Copy each line of the records exactly, stopping only after the line that contains "在本文中，我们给出了一个数字，任务是用 JavaScript 中指定的掩码字符替换除最后一个字符之外的字符。" has been written, and leave pictures out.
━━━ Material supplied
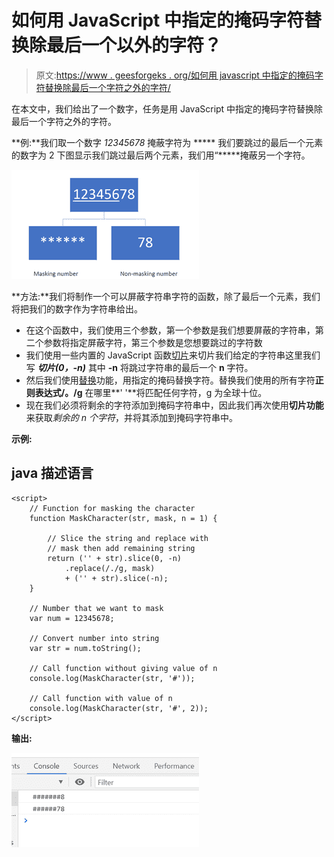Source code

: # 如何用 JavaScript 中指定的掩码字符替换除最后一个以外的字符？

> 原文:[https://www . geesforgeks . org/如何用 javascript 中指定的掩码字符替换除最后一个字符之外的字符/](https://www.geeksforgeeks.org/how-to-replace-characters-except-last-with-the-specified-mask-character-in-javascript/)

在本文中，我们给出了一个数字，任务是用 JavaScript 中指定的掩码字符替换除最后一个字符之外的字符。

**例:**我们取一个数字 *12345678* 掩蔽字符为 ***** 我们要跳过的最后一个元素的数字为 2 下图显示我们跳过最后两个元素，我们用“*****掩蔽另一个字符。

![](img/1cf0305c0c2c8411832667541d26f500.png)

**方法:**我们将制作一个可以屏蔽字符串字符的函数，除了最后一个元素，我们将把我们的数字作为字符串给出。

*   在这个函数中，我们使用三个参数，第一个参数是我们想要屏蔽的字符串，第二个参数将指定屏蔽字符，第三个参数是您想要跳过的字符数
*   我们使用一些内置的 JavaScript 函数[切片](https://www.geeksforgeeks.org/javascript-string-slice/)来切片我们给定的字符串这里我们写 ***切片(0，-n)*** 其中 **-n** 将跳过字符串的最后一个 **n** 字符。
*   然后我们使用[替换](https://www.geeksforgeeks.org/javascript-string-replace-method/)功能，用指定的掩码替换字符。替换我们使用的所有字符**正则表达式/。/g** 在哪里**' '**将匹配任何字符，g 为全球十位。
*   现在我们必须将剩余的字符添加到掩码字符串中，因此我们再次使用**切片功能**来获取*剩余的 n 个字符*，并将其添加到掩码字符串中。

**示例:**

## java 描述语言

```
<script>
    // Function for masking the character 
    function MaskCharacter(str, mask, n = 1) {

        // Slice the string and replace with
        // mask then add remaining string
        return ('' + str).slice(0, -n)
            .replace(/./g, mask)
            + ('' + str).slice(-n);
    }

    // Number that we want to mask 
    var num = 12345678;

    // Convert number into string
    var str = num.toString();

    // Call function without giving value of n
    console.log(MaskCharacter(str, '#'));

    // Call function with value of n
    console.log(MaskCharacter(str, '#', 2));
</script>
```

**输出:**

![](img/94798b003b44658e5e81a6277d3028b5.png)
━━━━━━
• Solution to the exercise
Source code

: # 如何用 JavaScript 中指定的掩码字符替换除最后一个以外的字符？

> 原文:[https://www . geesforgeks . org/如何用 javascript 中指定的掩码字符替换除最后一个字符之外的字符/](https://www.geeksforgeeks.org/how-to-replace-characters-except-last-with-the-specified-mask-character-in-javascript/)

在本文中，我们给出了一个数字，任务是用 JavaScript 中指定的掩码字符替换除最后一个字符之外的字符。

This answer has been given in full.